> [WHAT TO WORK ON] This exercise calls for every line of the data below with the string "interest" in it.

> [Source records]
□ □ □
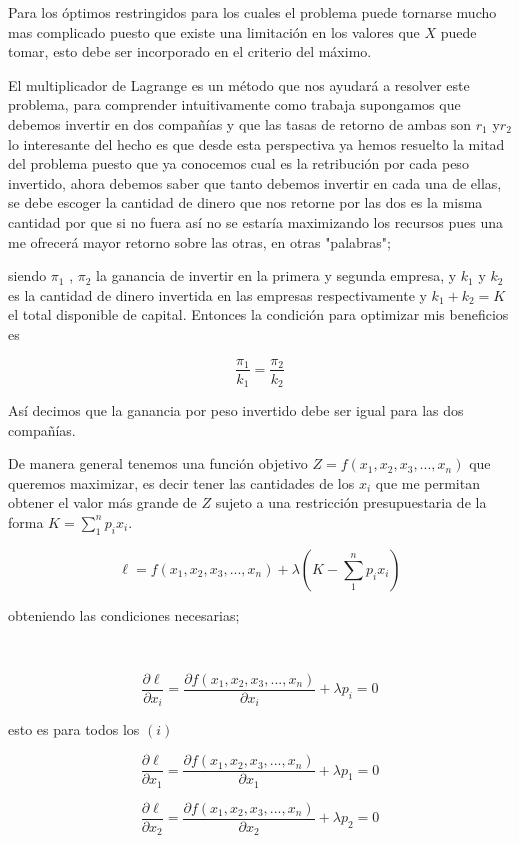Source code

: \documentclass[12pt]{article}
\begin{document}
{Para los óptimos restringidos para los cuales el problema puede tornarse mucho mas complicado puesto que existe una limitación en los valores que $X$ puede tomar, esto debe ser incorporado en el criterio del máximo.

El multiplicador de Lagrange es un método que nos ayudará a resolver este problema, para comprender intuitivamente como trabaja supongamos que debemos invertir en dos compañías y que las tasas de retorno de ambas 
son $r_{1}$ y$ r_{2}$ lo interesante del hecho es que desde esta perspectiva ya hemos resuelto la mitad del problema puesto que ya conocemos cual es la retribución por cada peso invertido, ahora debemos saber que tanto debemos invertir en cada una de ellas, se debe escoger la cantidad de dinero que nos retorne por las dos es la misma cantidad por que si no fuera así no se estaría maximizando los recursos pues una me ofrecerá mayor retorno sobre las otras, en otras "palabras";

siendo $\pi_{1}$ , $\pi_{2}$ la ganancia de invertir en la primera y segunda empresa, y $k_{1}$ y $k_{2}$ es la cantidad de dinero invertida en las empresas respectivamente y $k_{1}+ k_{2} =K $ el total disponible de capital. Entonces la condición para optimizar mis beneficios es 

$$\dfrac{\pi_{1}}{k_{1}}=\dfrac{\pi_{2}}{k_{2}}$$

Así decimos que la ganancia por peso invertido debe ser igual para las dos compañías.

De manera general tenemos una función objetivo $Z=f(x_1,x_2,x_3,...,x_n)$ que queremos maximizar, es decir tener las cantidades de los $x_{i}$ que me permitan obtener el valor más grande de  $Z$ sujeto a una restricción presupuestaria de la forma $K=\sum_{1}^{n}p_{i}x_{i}$.

$$\ell=f(x_1,x_2,x_3,...,x_n) + \lambda(K-\sum_{1}^{n} p_{i}x_{i})$$

obteniendo las condiciones necesarias;

\

$$\dfrac{\partial \ell }{\partial x_{i}} = \dfrac{\partial f(x_1,x_2,x_3,...,x_n)}{\partial x_{i}}+\lambda p_{i}= 0$$

esto es para todos los $({i})$

$$\dfrac{\partial \ell }{\partial x_{1}} = \dfrac{\partial f(x_1,x_2,x_3,...,x_n)}{\partial x_{1}}+\lambda p_{1}= 0$$

$$\dfrac{\partial \ell }{\partial x_{2}} = \dfrac{\partial f(x_1,x_2,x_3,...,x_n)}{\partial x_{2}}+\lambda p_{2}= 0$$


}
\end{document}
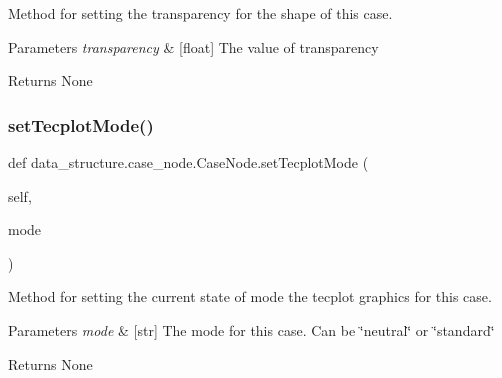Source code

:Method for setting the transparency for the shape of this case. 


\begin{DoxyParams}{Parameters}
{\em transparency} & \mbox{[}float\mbox{]} The value of transparency \\
\hline
\end{DoxyParams}
\begin{DoxyReturn}{Returns}
None 
\end{DoxyReturn}
\hypertarget{classdata__structure_1_1case__node_1_1_case_node_a18f8a870b09f2ec7c25bde6da6ad4d77}{}\label{classdata__structure_1_1case__node_1_1_case_node_a18f8a870b09f2ec7c25bde6da6ad4d77} 
\subsubsection{\texorpdfstring{set\+Tecplot\+Mode()}{setTecplotMode()}}
{\footnotesize\ttfamily def data\+\_\+structure.\+case\+\_\+node.\+Case\+Node.\+set\+Tecplot\+Mode (\begin{DoxyParamCaption}\item[{}]{self,  }\item[{}]{mode }\end{DoxyParamCaption})}



Method for setting the current state of mode the tecplot graphics for this case. 


\begin{DoxyParams}{Parameters}
{\em mode} & \mbox{[}str\mbox{]} The mode for this case. Can be \char`\"{}neutral\char`\"{} or \char`\"{}standard\char`\"{} \\
\hline
\end{DoxyParams}
\begin{DoxyReturn}{Returns}
None 
\end{DoxyReturn}
\hypertarget{classdata__structure_1_1case__node_1_1_case_node_aca41f53412a5bfdc6e3ced0ddaf3d2b3}{}\label{classdata__structure_1_1case__node_1_1_case_node_aca41f53412a5bfdc6e3ced0ddaf3d2b3} 
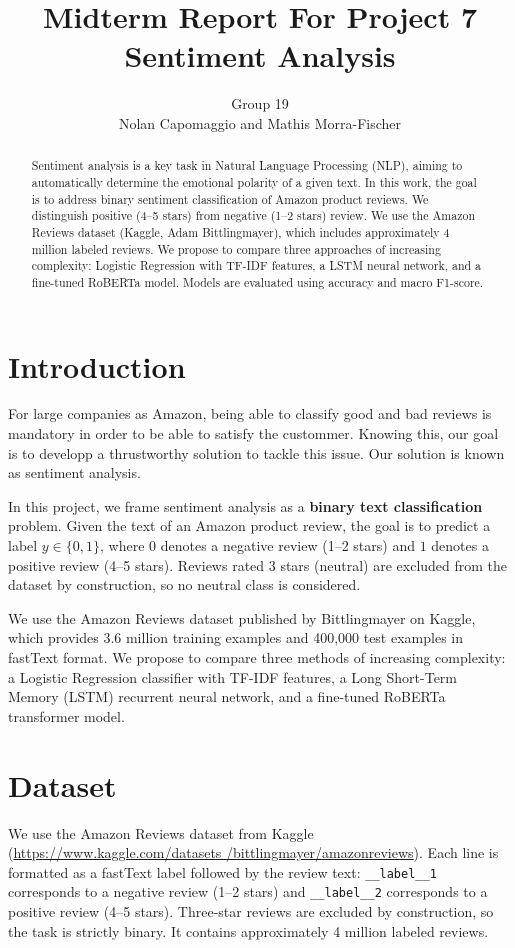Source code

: \documentclass{article}
\title{Midterm Report For Project 7\\Sentiment Analysis}
\author{
  Group 19 \\
  Nolan Capomaggio and Mathis Morra-Fischer \\
}
\begin{document}
\maketitle

\begin{abstract}
  Sentiment analysis is a key task in Natural Language Processing (NLP), 
  aiming to automatically determine the emotional polarity of a given text. 
  In this work, the goal is to address binary sentiment classification of Amazon 
  product reviews. We distinguish positive (4–5 stars) from negative (1–2 stars) 
  review. We use the Amazon Reviews dataset (Kaggle, Adam Bittlingmayer), 
  which includes approximately 4 million labeled reviews. We propose to compare 
  three approaches of increasing complexity: Logistic Regression with TF-IDF 
  features, a LSTM neural network, and a fine-tuned RoBERTa 
  model. Models are evaluated using accuracy and macro F1-score.
\end{abstract}


\section{Introduction}
For large companies as Amazon, being able to classify good and bad reviews is 
mandatory in order to be able to satisfy the custommer. Knowing this, our 
goal is to developp a thrustworthy solution to tackle this issue. Our solution 
is known as sentiment analysis.

In this project, we frame sentiment analysis as a \textbf{binary text classification}
problem.
Given the text of an Amazon product review, the goal is to predict a label
$y \in \{0, 1\}$, where $0$ denotes a negative review (1–2 stars) and $1$ denotes
a positive review (4–5 stars).
Reviews rated 3 stars (neutral) are excluded from the dataset by construction,
so no neutral class is considered.

We use the Amazon Reviews dataset published by Bittlingmayer on Kaggle,
which provides 3.6 million training examples and 400,000 test examples in fastText
format.
We propose to compare three methods of increasing complexity: a Logistic Regression
classifier with TF-IDF features, a Long Short-Term Memory (LSTM) recurrent neural
network, and a fine-tuned RoBERTa transformer model.


\section{Dataset}
We use the Amazon Reviews dataset from Kaggle (\url{https://www.kaggle.com/datasets
/bittlingmayer/amazonreviews}). 
Each line is formatted as a fastText label followed by the review text:
\texttt{\_\_label\_\_1} corresponds to a negative review (1--2 stars) and
\texttt{\_\_label\_\_2} corresponds to a positive review (4--5 stars).
Three-star reviews are excluded by construction, so the task is strictly binary.
It contains approximately 4 million labeled reviews.
\end{document}
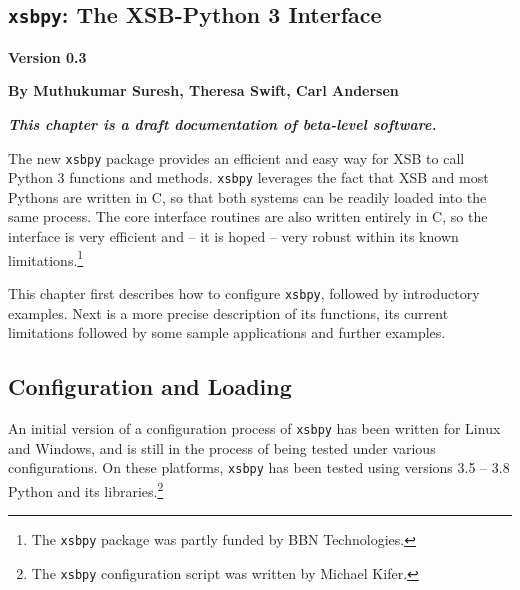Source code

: \newcommand{\xsbpyversion}{Version 0.3}

\begin{center}
\chapter[XSB and Python]{{\tt xsbpy}: The XSB-Python 3 Interface} \label{chap:xsbpy}
\end{center}

\vspace*{-.30in} 
\begin{center}
{\Large {\bf  \xsbpyversion}}
\end{center}

\begin{center}
  {\Large {\bf By Muthukumar Suresh, Theresa Swift, Carl Andersen}}
\end{center}

\noindent
{\large {\bf {\em This chapter is a draft documentation of beta-level
      software.}}}

%

The new {\tt xsbpy} package provides an efficient and easy way for XSB
to call Python 3 functions and methods.  {\tt xsbpy} leverages the
fact that XSB and most Pythons are written in C, so that both systems
can be readily loaded into the same process. The core interface
routines are also written entirely in C, so the interface is very
efficient and -- it is hoped -- very robust within its known
limitations.\footnote{The {\tt xsbpy} package was partly funded by BBN
  Technologies.}

This chapter first describes how to configure {\tt xsbpy}, followed by
introductory examples.  Next is a more precise description of its
functions, its current limitations followed by some sample
applications and further examples.

\section{Configuration and Loading}

An initial version of a configuration process of {\tt xsbpy} has been
written for Linux and Windows, and is still in the process of being
tested under various configurations.  On these platforms, {\tt xsbpy}
has been tested using versions 3.5 -- 3.8 Python and its
libraries.\footnote{The {\tt xsbpy} configuration script was written
  by Michael Kifer.}


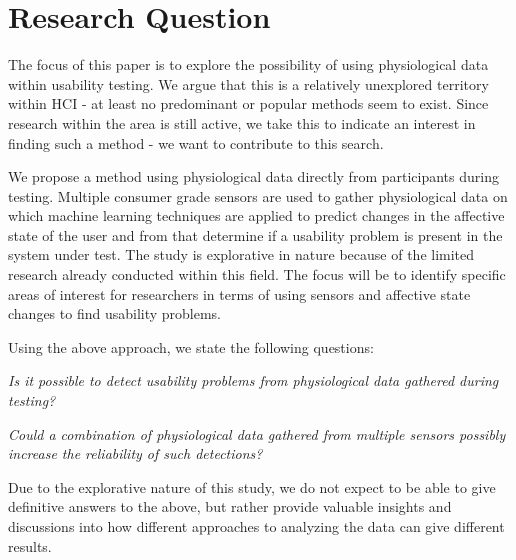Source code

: \section{Research Question}
The focus of this paper is to explore the possibility of using physiological data within usability testing. We argue
that this is a relatively unexplored territory within HCI - at least no predominant or popular methods seem to
exist. Since research within the area is still active, we take this to indicate an interest in finding such a method -
we want to contribute to this search.

We propose a method using physiological data directly from participants during testing.  Multiple consumer grade
sensors are used to gather physiological data on which machine learning techniques are applied to predict changes in the
affective state of the user and from that determine if a usability problem is present in the system under test. The study is
explorative in nature because of the limited research already conducted within this field.  The focus will be to
identify specific areas of interest for researchers in terms of using sensors and affective state changes to find
usability problems.

Using the above approach, we state the following questions:

\textit{Is it possible to detect usability problems from physiological data gathered during testing?}

\textit{Could a combination of physiological data gathered from multiple sensors possibly increase the reliability of such detections?}

Due to the explorative nature of this study, we do not expect to be able to give definitive answers to the above, but
rather provide valuable insights and discussions into how different approaches to analyzing the data can give different results.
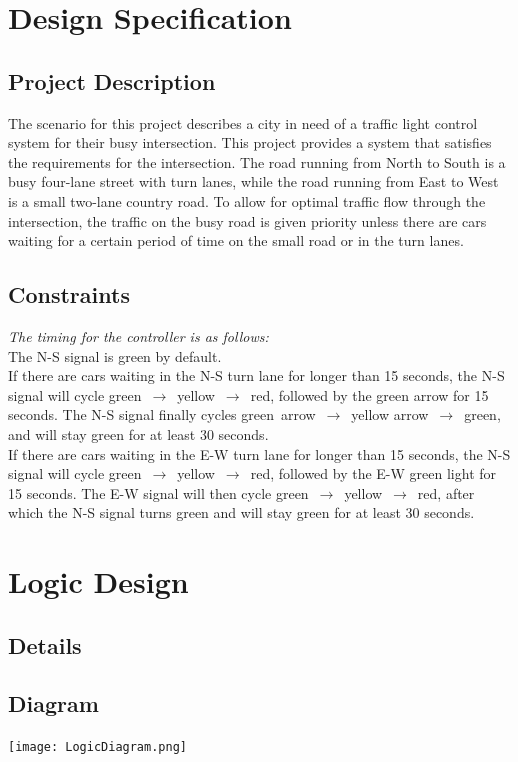 \section{Design Specification}
\subsection{Project Description}
The scenario for this project describes a city in need of a traffic light control system for their busy intersection.
This project provides a system that satisfies the requirements for the intersection. The road running from North to South is a busy four-lane street with turn lanes,
while the road running from East to West is a small two-lane country road. To allow for optimal traffic flow through the intersection,
the traffic on the busy road is given priority unless there are cars waiting for a certain period of time on the small road or in the turn lanes.

\subsection{Constraints}
\emph{The timing for the controller is as follows:}\\[5mm]
The N-S signal is green by default.\\[5mm]
If there are cars waiting in the N-S turn lane for longer than 15 seconds, the N-S signal will cycle green~$\rightarrow$~yellow~$\rightarrow$~red, followed by the green arrow for 15 seconds.
The N-S signal finally cycles green~arrow~$\rightarrow$~yellow arrow~$\rightarrow$~green, and will stay green for at least 30 seconds.\\[5mm]
If there are cars waiting in the E-W turn lane for longer than 15 seconds, the N-S signal will cycle green~$\rightarrow$~yellow~$\rightarrow$~red, followed by the E-W green light for 15 seconds.
The E-W signal will then cycle green~$\rightarrow$~yellow~$\rightarrow$~red, after which the N-S signal turns green and will stay green for at least 30 seconds.

\section{Logic Design}
\subsection{Details}
\subsection{Diagram}
\texttt{[image: LogicDiagram.png]}
\newpage
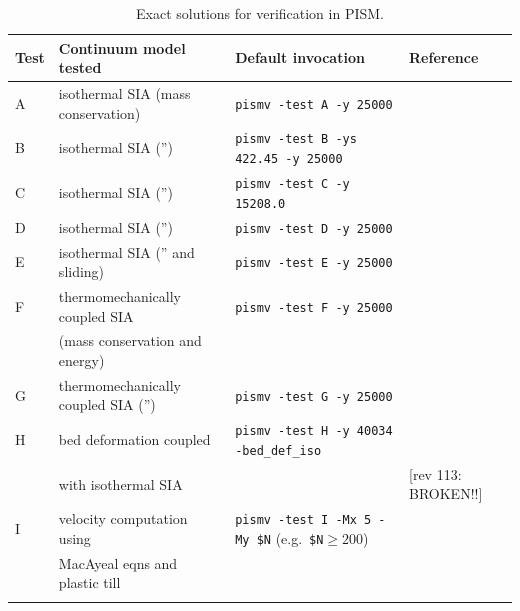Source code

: \documentclass[12pt,final]{amsart}
\begin{document}
\begin{table}[h]
\caption{Exact solutions for verification in PISM.}\label{tab:tests}
\small
\begin{tabular}{@{}llll}\hline
\textbf{Test} & \textbf{Continuum model tested} & \textbf{Default invocation} & \textbf{Reference} \\ \hline
A & isothermal SIA (mass conservation) & \verb|pismv -test A -y 25000| & \cite{BLKCB} \\
B & isothermal SIA ('') & \verb|pismv -test B -ys 422.45 -y 25000| & \cite{BLKCB} \\
C & isothermal SIA ('') & \verb|pismv -test C -y 15208.0| & \cite{BLKCB} \\
D & isothermal SIA ('') & \verb|pismv -test D -y 25000| & \cite{BLKCB} \\
E & isothermal SIA ('' and sliding) & \verb|pismv -test E -y 25000| & \cite{BLKCB} \\
F & thermomechanically coupled SIA  & \verb|pismv -test F -y 25000| & \cite{BBL,BB} \\
 & \quad (mass conservation and energy) & & \\
G & thermomechanically coupled SIA ('') & \verb|pismv -test G -y 25000| & \cite{BBL,BB} \\
H & bed deformation coupled & \verb|pismv -test H -y 40034 -bed_def_iso| & \cite{BLKfastearth} \\
 & \quad with isothermal SIA & & [rev 113: BROKEN!!] \\
I & velocity computation using & \verb|pismv -test I -Mx 5 -My $N| \quad (e.g.~\verb|$N|$\ge 200$) & \cite{MacAyeal,SchoofStream} \\
 & \quad MacAyeal eqns and plastic till & & \\
\hline
\normalsize
\end{tabular}
\end{table}
\end{document}
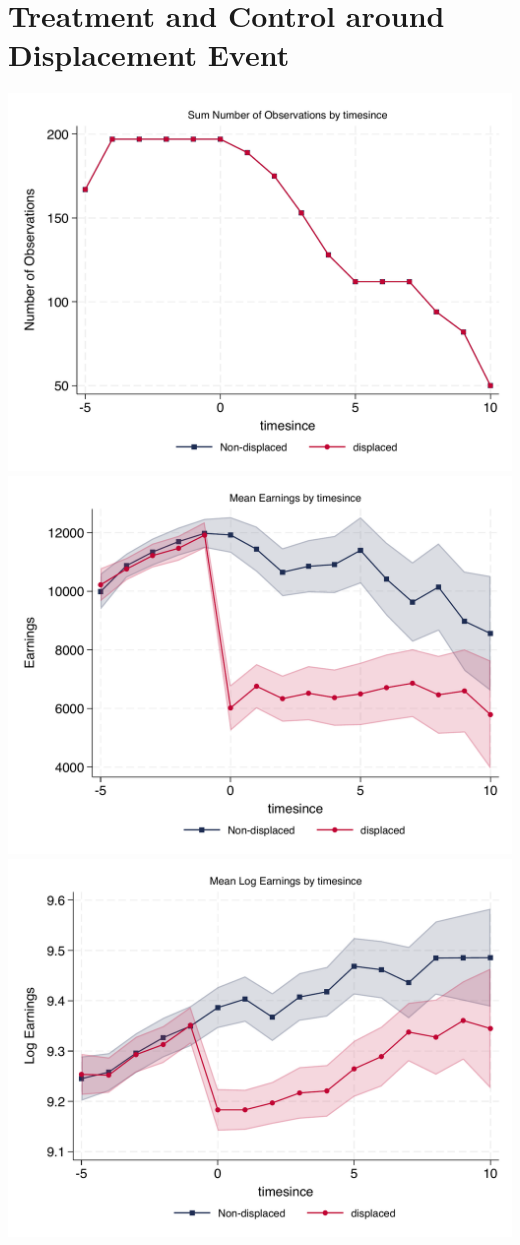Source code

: \documentclass{article}
\begin{document}
\section{Treatment and Control around Displacement Event}
\includegraphics[width = .9\textwidth]{Disp_event_raw/counts_by_timesince.pdf} \\ 
\includegraphics[width = .9\textwidth]{Disp_event_raw/logearn_by_timesince.pdf} \\ 
\includegraphics[width = .9\textwidth]{Disp_event_raw/earn_by_timesince.pdf} \\ 
\end{document}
□ □ □
> [SOLVED EXERCISE]
exist. Since research within the area is still active, we take this to indicate an interest in finding such a method -
identify specific areas of interest for researchers in terms of using sensors and affective state changes to find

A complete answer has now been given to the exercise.